RuriLib.Parallelization

Hello, Ruri I hope you are doing great I have a few questions that I want to ask about the example of RuriLib.Parallelization. I don’t know C# and I’m trying to learn.

Func<int, CancellationToken, Task<bool>> parityCheck = new(async (number, token) => 
            {
                // This is the body of your work function
                await Task.Delay(50, token);
                return number % 2 == 0;
            });

// This func takes an input type of ‘int’, a cancellation token, and an output type of Task of bool

As this comment indicates this function takes an input of type int and a cancellation token.
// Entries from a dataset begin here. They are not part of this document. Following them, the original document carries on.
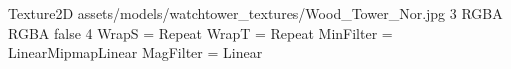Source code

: Texture2D
assets/models/watchtower_textures/Wood_Tower_Nor.jpg
3
RGBA
RGBA
false
4
WrapS = Repeat
WrapT = Repeat
MinFilter = LinearMipmapLinear
MagFilter = Linear
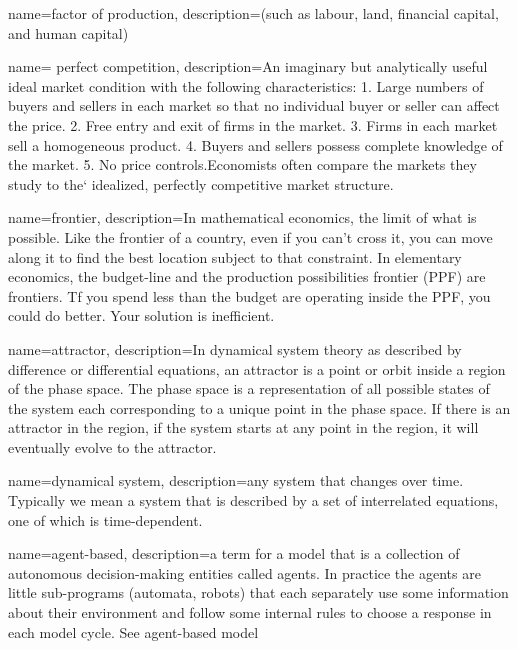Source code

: {
name=factor of production,
description={(such as labour, land, financial capital,  and human capital)}
}

{
name= perfect competition,
description={An imaginary but analytically useful ideal market condition with the following  characteristics: 1. Large numbers of buyers and sellers in each market so that no individual buyer or seller can affect the price. 2. Free entry and exit of firms in the market. 3. Firms in each market sell a homogeneous product. 4. Buyers and sellers possess complete knowledge of the market. 5. No price controls.\newline  Economists often compare the markets they study to the` idealized, perfectly competitive market structure.}
}

{
name=frontier,
description={In mathematical economics, the limit of what is possible. Like the frontier of a country, even if you can't cross it, you can move along it to find the best location  subject to that constraint. In elementary economics, the budget-line and the production possibilities frontier (PPF) are  frontiers. Tf you spend less than the budget are operating inside the PPF, you could do better. Your solution is inefficient. }
}

{
name=attractor,
description={In \gls{dynamical system} theory as described by difference or differential equations, an attractor is a point or orbit inside a region of the phase space. The phase space is a representation of all possible states of the system each corresponding to a unique point in the phase space. If there is an attractor in the region, if the system starts at any point in the region,  it will eventually evolve to the attractor.}
}

{
name=dynamical system,
description={any system that changes over time. Typically we mean a  system that is described by a set of interrelated equations, one of which is time-dependent. }
}

{
name=agent-based,
description={a term for a model that is a  collection of autonomous decision-making entities called agents. In practice the agents are little sub-programs (automata, robots) that each separately use some information about their environment and follow some internal rules to choose a response in each model cycle. See \gls{agent-based model}}
}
I learned about cancellation tokens it is necessary to cancel the task right? but why is this function take an int input?
what is the meaning of this piece of code?

new(async (number, token) =>

and what this operator called =>. I’m kinda nob in C# but I’m trying my best to learn it.

await Task.Delay(50, token);
return number % 2 == 0;

1st statement delayed the task for 50 milliseconds, right? and 2nd statements take the number mode by 2, and if it is equal to zero it returns the number.
Correct me If I’m wrong.

Hey, I’ll try to break down the code a bit more for you.

Func<int, CancellationToken, Task<bool>>

this is the actual TYPE of the variable parityCheck. This variable holds in fact a function (a method without a name). This specific function can take and return any other type. In this example, I chose int and bool but it could as well take a string and output another string. In that case you would write something like this

Func<string, CancellationToken, Task<string>>

Those types could even be classes or whatever you like.

After the = sign, there is the body of the actual function. The function is asynchronous (in fact, it returns a task) so we have to put the async keyword. Then we take the two input parameters which we decide to call number and token. These can be arbitrary names that you choose.

Now you can use the first parameter and do stuff with it, in order to check some condition, and then return a result of the other type that you chose.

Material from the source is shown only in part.